◆ Description of the task: From the records, return each line that has the word "NetworkLevelManagerEditor" in it.

◆ Dataset excerpts:
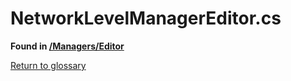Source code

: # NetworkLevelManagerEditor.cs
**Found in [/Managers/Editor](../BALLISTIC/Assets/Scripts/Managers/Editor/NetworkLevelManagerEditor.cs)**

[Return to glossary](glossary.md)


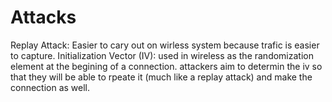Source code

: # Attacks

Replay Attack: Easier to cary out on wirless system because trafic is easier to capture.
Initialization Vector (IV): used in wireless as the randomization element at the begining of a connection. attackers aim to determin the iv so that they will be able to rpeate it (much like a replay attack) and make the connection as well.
==
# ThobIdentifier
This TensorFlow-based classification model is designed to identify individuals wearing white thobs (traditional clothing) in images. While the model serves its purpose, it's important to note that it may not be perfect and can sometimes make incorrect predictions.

◆ Written answer:
: # NetworkLevelManagerEditor.cs
**Found in [/Managers/Editor](../BALLISTIC/Assets/Scripts/Managers/Editor/NetworkLevelManagerEditor.cs)**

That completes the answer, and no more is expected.